Mercredi 8 décembre 2021, Virginie Ettel est coincée chez elle, terrassée par une migraine quand elle reçoit un SMS libérateur à 14h30. Son avocat lui apprend que « la Cour de cassation a rejeté le pourvoi de Georges Tron et a confirmé sa condamnation pour viol et agressions sexuelles à 5 ans de prison ». Une condamnation définitive, arrachée après 10 ans de combat judiciaire, qui passe inaperçue le jour où un autre ministre, Alain Griset, est condamné pour déclaration incomplète de patrimoine.
A l’heure du #metoopolitique, le parcours de Virginie Ettel est l'illustration de la détermination et du courage qu'il faut quand on s'attaque aux puissants. « Elle a mis un coup de pied dans la fourmilière, affirme Me Vincent Ollivier, pour protéger les autres sachant qu’elle n’avait que des coups à prendre ». Sa mère Danièle l’avait mise en garde : « C’est le pot de terre contre le pot de fer. »

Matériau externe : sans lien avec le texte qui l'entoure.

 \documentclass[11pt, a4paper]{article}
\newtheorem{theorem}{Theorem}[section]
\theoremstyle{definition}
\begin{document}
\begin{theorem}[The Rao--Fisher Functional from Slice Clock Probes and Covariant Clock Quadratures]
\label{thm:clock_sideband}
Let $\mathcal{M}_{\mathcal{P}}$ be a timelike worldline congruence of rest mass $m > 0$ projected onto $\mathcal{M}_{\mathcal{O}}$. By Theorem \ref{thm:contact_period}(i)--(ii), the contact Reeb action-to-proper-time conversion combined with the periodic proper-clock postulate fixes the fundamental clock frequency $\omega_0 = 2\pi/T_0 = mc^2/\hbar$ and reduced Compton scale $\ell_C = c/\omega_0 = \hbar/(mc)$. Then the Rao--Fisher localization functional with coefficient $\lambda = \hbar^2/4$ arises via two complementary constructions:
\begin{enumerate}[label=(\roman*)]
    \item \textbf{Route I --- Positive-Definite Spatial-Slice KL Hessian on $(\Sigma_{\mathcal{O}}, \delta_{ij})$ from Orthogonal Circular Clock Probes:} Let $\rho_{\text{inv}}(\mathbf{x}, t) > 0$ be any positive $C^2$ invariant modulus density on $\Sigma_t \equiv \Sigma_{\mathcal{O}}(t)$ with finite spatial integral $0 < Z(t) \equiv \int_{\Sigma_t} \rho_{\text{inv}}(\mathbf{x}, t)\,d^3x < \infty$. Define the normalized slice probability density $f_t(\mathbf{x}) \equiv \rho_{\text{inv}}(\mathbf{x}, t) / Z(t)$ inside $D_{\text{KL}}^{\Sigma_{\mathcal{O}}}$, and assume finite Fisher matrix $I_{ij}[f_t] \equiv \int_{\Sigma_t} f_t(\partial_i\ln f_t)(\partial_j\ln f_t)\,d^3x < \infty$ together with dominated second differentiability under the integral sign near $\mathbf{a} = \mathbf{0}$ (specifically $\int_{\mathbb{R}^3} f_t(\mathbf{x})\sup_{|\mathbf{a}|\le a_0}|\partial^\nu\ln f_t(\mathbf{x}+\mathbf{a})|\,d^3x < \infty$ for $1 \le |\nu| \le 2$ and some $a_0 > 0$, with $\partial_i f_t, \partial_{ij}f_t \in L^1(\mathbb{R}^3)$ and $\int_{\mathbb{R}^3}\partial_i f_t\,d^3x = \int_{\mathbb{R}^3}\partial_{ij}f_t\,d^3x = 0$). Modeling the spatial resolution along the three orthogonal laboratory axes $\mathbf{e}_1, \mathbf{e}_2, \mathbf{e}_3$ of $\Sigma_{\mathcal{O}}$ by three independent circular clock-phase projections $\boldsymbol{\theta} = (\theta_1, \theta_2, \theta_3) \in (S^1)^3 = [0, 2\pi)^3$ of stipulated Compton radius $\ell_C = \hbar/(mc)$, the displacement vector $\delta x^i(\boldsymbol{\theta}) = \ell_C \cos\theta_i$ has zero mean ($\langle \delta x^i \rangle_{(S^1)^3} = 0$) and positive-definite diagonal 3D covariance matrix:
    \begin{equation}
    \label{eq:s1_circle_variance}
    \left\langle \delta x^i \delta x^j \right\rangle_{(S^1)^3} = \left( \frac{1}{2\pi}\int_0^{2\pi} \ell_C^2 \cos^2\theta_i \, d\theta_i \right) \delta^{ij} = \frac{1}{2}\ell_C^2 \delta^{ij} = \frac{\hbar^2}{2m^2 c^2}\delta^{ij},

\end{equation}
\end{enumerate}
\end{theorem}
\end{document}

« Soit on se détruit seule à petit feu dans le silence, estime Virginie Ettel, soit on se défend sur un champ de bataille. » Rien ne prédestinait Virginie Ettel à devenir une « gladiator ». Née le 7 mars 1977, elle grandit en Essonne avec un frère jumeau. Leur père les quitte dans l’enfance sans donner de nouvelles ni de pension. Leur mère photographe doit travailler 6 jours sur 7. Virginie Ettel passe un CAP vente pour gagner sa vie. Elle devient mère au foyer à la naissance de son premier fils à 20 ans. Son mari a un bon salaire mais elle veut son indépendance.
Sidération
A la recherche d’un emploi, Virginie Ettel rencontre Georges Tron à sa permanence parlementaire en mai 2008. Tous deux partagent un intérêt pour les médecines alternatives. Le député maire lui pratique des points de réflexologie sur le pied. Il recommence lors d’un déjeuner de recrutement. Virginie Ettel est décontenancée, l’assistante de l’élu la rassure, il fait ça avec tout le monde. Elle est embauchée à l’accueil de la mairie de Draveil en septembre 2008.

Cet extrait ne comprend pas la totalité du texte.